Question

Find the vertex of the parabola \( 4y = x^2 - 6x + 17 \).

• A. \( (3, 7) \)
• B. \( (1, 4) \)
• C. \( (3, 4) \)
• D. \( (1, 7) \)

Hint:

To find the vertex of a parabola in the form \( ax^2 + bx + c \), complete the square to rewrite the equation in the form \( a(x - h)^2 + k \), where \( (h, k) \) is the vertex.

Answer 1

The Correct Option is C

The given equation of the parabola is: \[ 4y = x^2 - 6x + 17 \] We need to find the vertex of the parabola.

1. Step 1: Rewrite the equation in standard form. First, divide the entire equation by 4: \[ y = \frac{1}{4}(x^2 - 6x) + \frac{17}{4} \] Now, complete the square for the \( x \)-terms.

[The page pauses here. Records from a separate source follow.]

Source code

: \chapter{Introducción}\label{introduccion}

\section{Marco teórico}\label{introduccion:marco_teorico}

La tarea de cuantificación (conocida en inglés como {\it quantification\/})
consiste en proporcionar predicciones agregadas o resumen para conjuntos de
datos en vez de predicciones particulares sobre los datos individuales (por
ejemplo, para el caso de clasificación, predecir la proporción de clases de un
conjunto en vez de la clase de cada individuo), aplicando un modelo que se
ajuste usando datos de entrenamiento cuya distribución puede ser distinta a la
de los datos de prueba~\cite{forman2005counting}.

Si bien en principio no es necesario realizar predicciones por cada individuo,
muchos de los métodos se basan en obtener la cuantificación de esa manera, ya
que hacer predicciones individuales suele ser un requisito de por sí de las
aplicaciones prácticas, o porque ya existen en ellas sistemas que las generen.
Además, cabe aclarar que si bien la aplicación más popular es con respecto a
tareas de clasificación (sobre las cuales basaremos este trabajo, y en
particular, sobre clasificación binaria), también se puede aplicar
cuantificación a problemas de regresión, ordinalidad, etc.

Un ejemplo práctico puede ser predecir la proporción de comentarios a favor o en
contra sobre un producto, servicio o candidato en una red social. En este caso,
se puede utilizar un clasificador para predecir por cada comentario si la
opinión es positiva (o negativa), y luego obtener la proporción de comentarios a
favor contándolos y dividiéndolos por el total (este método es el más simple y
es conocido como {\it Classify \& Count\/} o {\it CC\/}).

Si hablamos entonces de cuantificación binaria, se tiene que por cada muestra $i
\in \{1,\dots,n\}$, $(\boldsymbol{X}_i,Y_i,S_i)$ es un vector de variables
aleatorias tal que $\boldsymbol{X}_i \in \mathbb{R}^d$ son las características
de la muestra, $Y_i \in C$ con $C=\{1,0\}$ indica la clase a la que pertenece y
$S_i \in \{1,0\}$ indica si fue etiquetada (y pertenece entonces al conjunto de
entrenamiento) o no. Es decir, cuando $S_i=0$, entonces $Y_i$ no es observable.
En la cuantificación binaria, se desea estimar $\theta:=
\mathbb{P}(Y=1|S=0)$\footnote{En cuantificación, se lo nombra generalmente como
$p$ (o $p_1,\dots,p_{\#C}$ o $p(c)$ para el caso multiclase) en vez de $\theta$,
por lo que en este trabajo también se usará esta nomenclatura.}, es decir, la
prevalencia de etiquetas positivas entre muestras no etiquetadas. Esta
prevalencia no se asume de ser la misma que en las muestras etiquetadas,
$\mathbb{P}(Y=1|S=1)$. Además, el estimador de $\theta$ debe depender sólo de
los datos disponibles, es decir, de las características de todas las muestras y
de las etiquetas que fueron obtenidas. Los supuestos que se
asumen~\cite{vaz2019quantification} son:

2. Step 2: Complete the square. To complete the square on \( x^2 - 6x \), take half of -6, which is -3, square it to get 9. Add and subtract 9 inside the bracket: \[ y = \frac{1}{4}[(x^2 - 6x + 9) - 9] + \frac{17}{4} \] Simplifying: \[ y = \frac{1}{4}[(x - 3)^2 - 9] + \frac{17}{4} \] Distribute the \( \frac{1}{4} \): \[ y = \frac{1}{4}(x - 3)^2 - \frac{9}{4} + \frac{17}{4} \] Simplify the constants: \[ y = \frac{1}{4}(x - 3)^2 + 2 \]

3. Step 3: Identify the vertex. The equation is now in the form \( y = a(x - h)^2 + k \), where \( (h, k) \) is the vertex of the parabola. From the equation, we see that the vertex is at \( (3, 4) \). Thus, the vertex of the parabola is \( (3, 4) \).